ENTRIES PROVIDED:

┌──

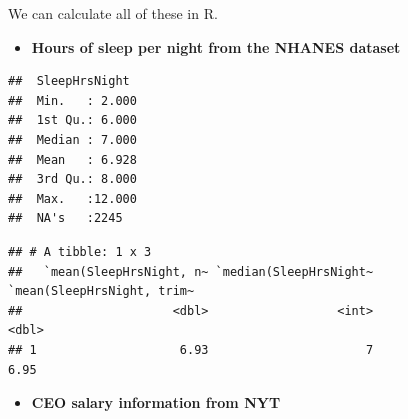 \documentclass[]{book}
\newenvironment{Shaded}{\begin{snugshade}}{\end{snugshade}}
\newcommand{\CommentTok}[1]{\textcolor[rgb]{0.56,0.35,0.01}{\textit{#1}}}
\newcommand{\DataTypeTok}[1]{\textcolor[rgb]{0.13,0.29,0.53}{#1}}
\newcommand{\FloatTok}[1]{\textcolor[rgb]{0.00,0.00,0.81}{#1}}
\newcommand{\KeywordTok}[1]{\textcolor[rgb]{0.13,0.29,0.53}{\textbf{#1}}}
\newcommand{\NormalTok}[1]{#1}
\newcommand{\OperatorTok}[1]{\textcolor[rgb]{0.81,0.36,0.00}{\textbf{#1}}}
\newcommand{\OtherTok}[1]{\textcolor[rgb]{0.56,0.35,0.01}{#1}}
\newcommand{\StringTok}[1]{\textcolor[rgb]{0.31,0.60,0.02}{#1}}
\providecommand{\tightlist}{%
  \setlength{\itemsep}{0pt}\setlength{\parskip}{0pt}}
\begin{document}
We can calculate all of these in R.

\begin{itemize}
\tightlist
\item
  \textbf{Hours of sleep per night from the NHANES dataset}
\end{itemize}

\begin{Shaded}
\end{Shaded}

\begin{verbatim}
##  SleepHrsNight   
##  Min.   : 2.000  
##  1st Qu.: 6.000  
##  Median : 7.000  
##  Mean   : 6.928  
##  3rd Qu.: 8.000  
##  Max.   :12.000  
##  NA's   :2245
\end{verbatim}

\begin{Shaded}
\end{Shaded}

\begin{verbatim}
## # A tibble: 1 x 3
##   `mean(SleepHrsNight, n~ `median(SleepHrsNight~ `mean(SleepHrsNight, trim~
##                     <dbl>                  <int>                      <dbl>
## 1                    6.93                      7                       6.95
\end{verbatim}

\begin{itemize}
\tightlist
\item
  \textbf{CEO salary information from NYT}
\end{itemize}

\begin{Shaded}
\end{Shaded}
\end{document}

└──

ACTIVITY:
Starting with the line that contains "## # A tibble: 1 x 3", return each line through the last one of the data above, exactly as written and nothing more.

YOUR RESPONSE:
## # A tibble: 1 x 3
##   `mean(SleepHrsNight, n~ `median(SleepHrsNight~ `mean(SleepHrsNight, trim~
##                     <dbl>                  <int>                      <dbl>
## 1                    6.93                      7                       6.95
\end{verbatim}

\begin{itemize}
\tightlist
\item
  \textbf{CEO salary information from NYT}
\end{itemize}

\begin{Shaded}
\end{Shaded}
\end{document}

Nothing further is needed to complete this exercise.